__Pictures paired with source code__
Start of Block

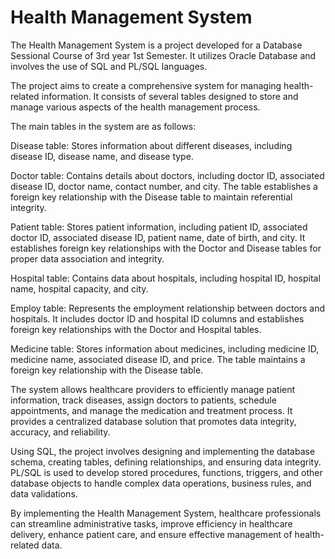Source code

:   # Health Management System
The Health Management System is a project developed for a Database Sessional Course of 3rd year 1st Semester. It utilizes Oracle Database and involves the use of SQL and PL/SQL languages.

The project aims to create a comprehensive system for managing health-related information. It consists of several tables designed to store and manage various aspects of the health management process.

The main tables in the system are as follows:

Disease table: Stores information about different diseases, including disease ID, disease name, and disease type.

Doctor table: Contains details about doctors, including doctor ID, associated disease ID, doctor name, contact number, and city. The table establishes a foreign key relationship with the Disease table to maintain referential integrity.

Patient table: Stores patient information, including patient ID, associated doctor ID, associated disease ID, patient name, date of birth, and city. It establishes foreign key relationships with the Doctor and Disease tables for proper data association and integrity.

Hospital table: Contains data about hospitals, including hospital ID, hospital name, hospital capacity, and city.

Employ table: Represents the employment relationship between doctors and hospitals. It includes doctor ID and hospital ID columns and establishes foreign key relationships with the Doctor and Hospital tables.

Medicine table: Stores information about medicines, including medicine ID, medicine name, associated disease ID, and price. The table maintains a foreign key relationship with the Disease table.

The system allows healthcare providers to efficiently manage patient information, track diseases, assign doctors to patients, schedule appointments, and manage the medication and treatment process. It provides a centralized database solution that promotes data integrity, accuracy, and reliability.

Using SQL, the project involves designing and implementing the database schema, creating tables, defining relationships, and ensuring data integrity. PL/SQL is used to develop stored procedures, functions, triggers, and other database objects to handle complex data operations, business rules, and data validations.

By implementing the Health Management System, healthcare professionals can streamline administrative tasks, improve efficiency in healthcare delivery, enhance patient care, and ensure effective management of health-related data.
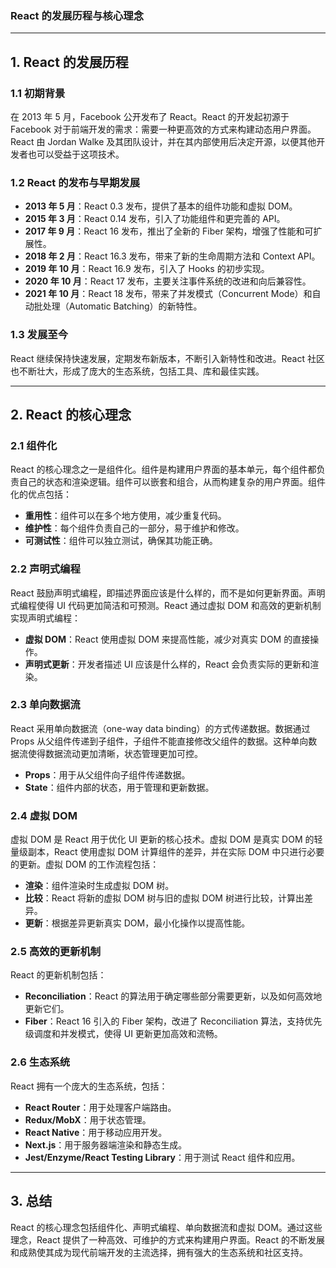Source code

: ### React 的发展历程与核心理念

---

## **1. React 的发展历程**

### **1.1 初期背景**

在 2013 年 5 月，Facebook 公开发布了 React。React 的开发起初源于 Facebook 对于前端开发的需求：需要一种更高效的方式来构建动态用户界面。React 由 Jordan Walke 及其团队设计，并在其内部使用后决定开源，以便其他开发者也可以受益于这项技术。

### **1.2 React 的发布与早期发展**

- **2013 年 5 月**：React 0.3 发布，提供了基本的组件功能和虚拟 DOM。
- **2015 年 3 月**：React 0.14 发布，引入了功能组件和更完善的 API。
- **2017 年 9 月**：React 16 发布，推出了全新的 Fiber 架构，增强了性能和可扩展性。
- **2018 年 2 月**：React 16.3 发布，带来了新的生命周期方法和 Context API。
- **2019 年 10 月**：React 16.9 发布，引入了 Hooks 的初步实现。
- **2020 年 10 月**：React 17 发布，主要关注事件系统的改进和向后兼容性。
- **2021 年 10 月**：React 18 发布，带来了并发模式（Concurrent Mode）和自动批处理（Automatic Batching）的新特性。

### **1.3 发展至今**

React 继续保持快速发展，定期发布新版本，不断引入新特性和改进。React 社区也不断壮大，形成了庞大的生态系统，包括工具、库和最佳实践。

---

## **2. React 的核心理念**

### **2.1 组件化**

React 的核心理念之一是组件化。组件是构建用户界面的基本单元，每个组件都负责自己的状态和渲染逻辑。组件可以嵌套和组合，从而构建复杂的用户界面。组件化的优点包括：

- **重用性**：组件可以在多个地方使用，减少重复代码。
- **维护性**：每个组件负责自己的一部分，易于维护和修改。
- **可测试性**：组件可以独立测试，确保其功能正确。

### **2.2 声明式编程**

React 鼓励声明式编程，即描述界面应该是什么样的，而不是如何更新界面。声明式编程使得 UI 代码更加简洁和可预测。React 通过虚拟 DOM 和高效的更新机制实现声明式编程：

- **虚拟 DOM**：React 使用虚拟 DOM 来提高性能，减少对真实 DOM 的直接操作。
- **声明式更新**：开发者描述 UI 应该是什么样的，React 会负责实际的更新和渲染。

### **2.3 单向数据流**

React 采用单向数据流（one-way data binding）的方式传递数据。数据通过 Props 从父组件传递到子组件，子组件不能直接修改父组件的数据。这种单向数据流使得数据流动更加清晰，状态管理更加可控。

- **Props**：用于从父组件向子组件传递数据。
- **State**：组件内部的状态，用于管理和更新数据。

### **2.4 虚拟 DOM**

虚拟 DOM 是 React 用于优化 UI 更新的核心技术。虚拟 DOM 是真实 DOM 的轻量级副本，React 使用虚拟 DOM 计算组件的差异，并在实际 DOM 中只进行必要的更新。虚拟 DOM 的工作流程包括：

- **渲染**：组件渲染时生成虚拟 DOM 树。
- **比较**：React 将新的虚拟 DOM 树与旧的虚拟 DOM 树进行比较，计算出差异。
- **更新**：根据差异更新真实 DOM，最小化操作以提高性能。

### **2.5 高效的更新机制**

React 的更新机制包括：

- **Reconciliation**：React 的算法用于确定哪些部分需要更新，以及如何高效地更新它们。
- **Fiber**：React 16 引入的 Fiber 架构，改进了 Reconciliation 算法，支持优先级调度和并发模式，使得 UI 更新更加高效和流畅。

### **2.6 生态系统**

React 拥有一个庞大的生态系统，包括：

- **React Router**：用于处理客户端路由。
- **Redux/MobX**：用于状态管理。
- **React Native**：用于移动应用开发。
- **Next.js**：用于服务器端渲染和静态生成。
- **Jest/Enzyme/React Testing Library**：用于测试 React 组件和应用。

---

## **3. 总结**

React 的核心理念包括组件化、声明式编程、单向数据流和虚拟 DOM。通过这些理念，React 提供了一种高效、可维护的方式来构建用户界面。React 的不断发展和成熟使其成为现代前端开发的主流选择，拥有强大的生态系统和社区支持。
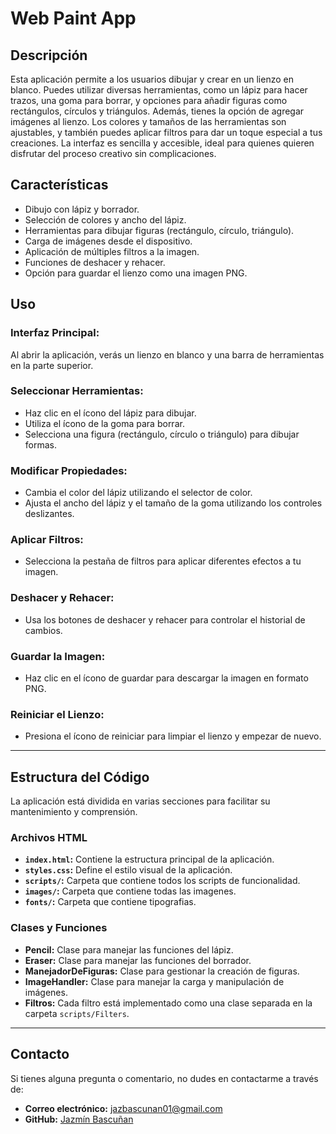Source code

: # Web Paint App

## Descripción

Esta aplicación permite a los usuarios dibujar y crear en un lienzo en blanco. Puedes utilizar diversas herramientas, como un lápiz para hacer trazos, una goma para borrar, y opciones para añadir figuras como rectángulos, círculos y triángulos. Además, tienes la opción de agregar imágenes al lienzo. Los colores y tamaños de las herramientas son ajustables, y también puedes aplicar filtros para dar un toque especial a tus creaciones. La interfaz es sencilla y accesible, ideal para quienes quieren disfrutar del proceso creativo sin complicaciones.

## Características

- Dibujo con lápiz y borrador.
- Selección de colores y ancho del lápiz.
- Herramientas para dibujar figuras (rectángulo, círculo, triángulo).
- Carga de imágenes desde el dispositivo.
- Aplicación de múltiples filtros a la imagen.
- Funciones de deshacer y rehacer.
- Opción para guardar el lienzo como una imagen PNG.

## Uso

### Interfaz Principal:
Al abrir la aplicación, verás un lienzo en blanco y una barra de herramientas en la parte superior.

### Seleccionar Herramientas:
- Haz clic en el ícono del lápiz para dibujar.
- Utiliza el ícono de la goma para borrar.
- Selecciona una figura (rectángulo, círculo o triángulo) para dibujar formas.

### Modificar Propiedades:
- Cambia el color del lápiz utilizando el selector de color.
- Ajusta el ancho del lápiz y el tamaño de la goma utilizando los controles deslizantes.

### Aplicar Filtros:
- Selecciona la pestaña de filtros para aplicar diferentes efectos a tu imagen.

### Deshacer y Rehacer:
- Usa los botones de deshacer y rehacer para controlar el historial de cambios.

### Guardar la Imagen:
- Haz clic en el ícono de guardar para descargar la imagen en formato PNG.

### Reiniciar el Lienzo:
- Presiona el ícono de reiniciar para limpiar el lienzo y empezar de nuevo.

---

## Estructura del Código

La aplicación está dividida en varias secciones para facilitar su mantenimiento y comprensión.

### Archivos HTML
- **`index.html`:** Contiene la estructura principal de la aplicación.
- **`styles.css`:** Define el estilo visual de la aplicación.
- **`scripts/`:** Carpeta que contiene todos los scripts de funcionalidad.
- **`images/`:** Carpeta que contiene todas las imagenes.
- **`fonts/`:** Carpeta que contiene tipografias.

### Clases y Funciones
- **Pencil:** Clase para manejar las funciones del lápiz.
- **Eraser:** Clase para manejar las funciones del borrador.
- **ManejadorDeFiguras:** Clase para gestionar la creación de figuras.
- **ImageHandler:** Clase para manejar la carga y manipulación de imágenes.
- **Filtros:** Cada filtro está implementado como una clase separada en la carpeta `scripts/Filters`.

---

## Contacto

Si tienes alguna pregunta o comentario, no dudes en contactarme a través de:

- **Correo electrónico:** jazbascunan01@gmail.com
- **GitHub:** [Jazmín Bascuñan](https://github.com/jazbascunan01)
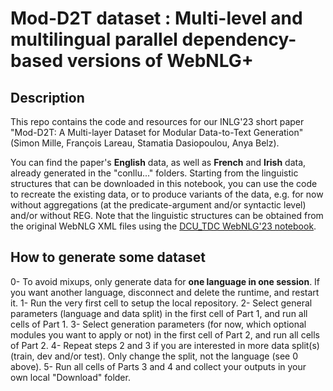 # Mod-D2T dataset : Multi-level and multilingual parallel dependency-based versions of WebNLG+

## Description
This repo contains the code and resources for our INLG'23 short paper "Mod-D2T: A Multi-layer Dataset for Modular Data-to-Text Generation" (Simon Mille, François Lareau, Stamatia Dasiopoulou, Anya Belz).

You can find the paper's **English** data, as well as **French** and **Irish** data, already generated in the "conllu..." folders. Starting from the linguistic structures that can be downloaded in this notebook, you can use the code to recreate the existing data, or to produce variants of the data, e.g. for now without aggregations (at the predicate-argument and/or syntactic level) and/or without REG. Note that the linguistic structures can be obtained from the original WebNLG XML files using the [DCU_TDC WebNLG'23 notebook](https://github.com/mille-s/DCU_TCD_FORGe_WebNLG23).

## How to generate some dataset
0- To avoid mixups, only generate data for **one language in one session**. If you want another language, disconnect and delete the runtime, and restart it.
1- Run the very first cell to setup the local repository.
2- Select general parameters (language and data split) in the first cell of Part 1, and run all cells of Part 1.
3- Select generation parameters (for now, which optional modules you want to apply or not) in the first cell of Part 2, and run all cells of Part 2.
4- Repeat steps 2 and 3 if you are interested in more data split(s) (train, dev and/or test). Only change the split, not the language (see 0 above).
5- Run all cells of Parts 3 and 4 and collect your outputs in your own local "Download" folder.
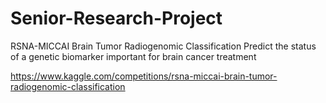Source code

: # Senior-Research-Project
RSNA-MICCAI Brain Tumor Radiogenomic Classification
Predict the status of a genetic biomarker important for brain cancer treatment

https://www.kaggle.com/competitions/rsna-miccai-brain-tumor-radiogenomic-classification
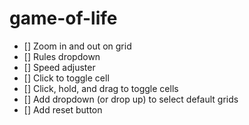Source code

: # game-of-life

- [] Zoom in and out on grid
- [] Rules dropdown
- [] Speed adjuster
- [] Click to toggle cell
- [] Click, hold, and drag to toggle cells
- [] Add dropdown (or drop up) to select default grids
- [] Add reset button
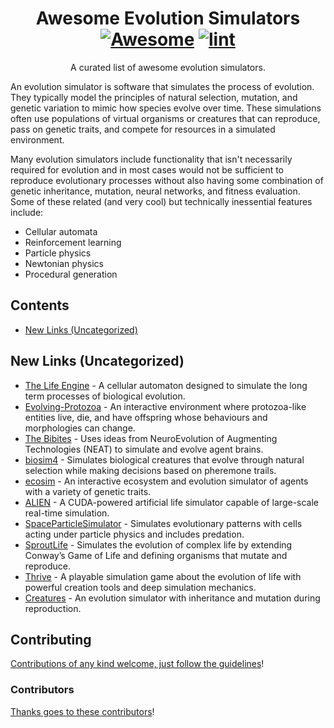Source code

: <div align="center">

<!-- title -->

<!--lint ignore no-dead-urls-->

# Awesome Evolution Simulators [![Awesome](https://awesome.re/badge.svg)](https://awesome.re) [![lint](https://github.com/dietrich-stein/awesome-evolution-simulators/actions/workflows/lint.yaml/badge.svg)](https://github.com/dietrich-stein/awesome-evolution-simulators/actions/workflows/lint.yaml)

<!-- subtitle -->

A curated list of awesome evolution simulators.

<!-- image 

<a href="" target="_blank" rel="noopener noreferrer">
  <img src="" />
</a>-->

</div>

<!-- description -->

An evolution simulator is software that simulates the process of evolution. They typically model the principles of natural selection, mutation, and genetic variation to mimic how species evolve over time. These simulations often use populations of virtual organisms or creatures that can reproduce, pass on genetic traits, and compete for resources in a simulated environment.

Many evolution simulators include functionality that isn't necessarily required for evolution and in most cases would not be sufficient to reproduce evolutionary processes without also having some combination of genetic inheritance, mutation, neural networks, and fitness evaluation. Some of these related (and very cool) but technically inessential features include:

- Cellular automata
- Reinforcement learning
- Particle physics
- Newtonian physics
- Procedural generation

<!-- TOC -->

## Contents

- [New Links (Uncategorized)](#new-links-uncategorized)

<!-- CONTENT -->

## New Links (Uncategorized)

- [The Life Engine](https://github.com/MaxRobinsonTheGreat/LifeEngine) - A cellular automaton designed to simulate the long term processes of biological evolution.
- [Evolving-Protozoa](https://github.com/DylanCope/Evolving-Protozoa) - An interactive environment where protozoa-like entities live, die, and have offspring whose behaviours and morphologies can change.
- [The Bibites](https://github.com/TheBibites/Bibites_Shared_Content) - Uses ideas from NeuroEvolution of Augmenting Technologies (NEAT) to simulate and evolve agent brains.
- [biosim4](https://github.com/davidrmiller/biosim4) - Simulates biological creatures that evolve through natural selection while making decisions based on pheremone trails.
- [ecosim](https://github.com/connor-brooks/ecosim) - An interactive ecosystem and evolution simulator of agents with a variety of genetic traits.
- [ALIEN](https://github.com/chrxh/alien) - A CUDA-powered artificial life simulator capable of large-scale real-time simulation.
- [SpaceParticleSimulator](https://github.com/Baanista/SpaceParticleSimulator) - Simulates evolutionary patterns with cells acting under particle physics and includes predation.
- [SproutLife](https://github.com/ShprAlex/SproutLife) - Simulates the evolution of complex life by extending Conway’s Game of Life and defining organisms that mutate and reproduce.
- [Thrive](https://github.com/Revolutionary-Games/Thrive) - A playable simulation game about the evolution of life with powerful creation tools and deep simulation mechanics.
- [Creatures](https://github.com/thopit/Creatures) - An evolution simulator with inheritance and mutation during reproduction.

<!-- END CONTENT -->

## Contributing

[Contributions of any kind welcome, just follow the guidelines](contributing.md)!

### Contributors

[Thanks goes to these contributors](https://github.com/dietrich-stein/awesome-evolution-simulators/graphs/contributors)!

End of Block

__Your task__
Copy each line of the entries in which the string "Click" is found.

__Solution for this exercise__
- [] Click to toggle cell
- [] Click, hold, and drag to toggle cells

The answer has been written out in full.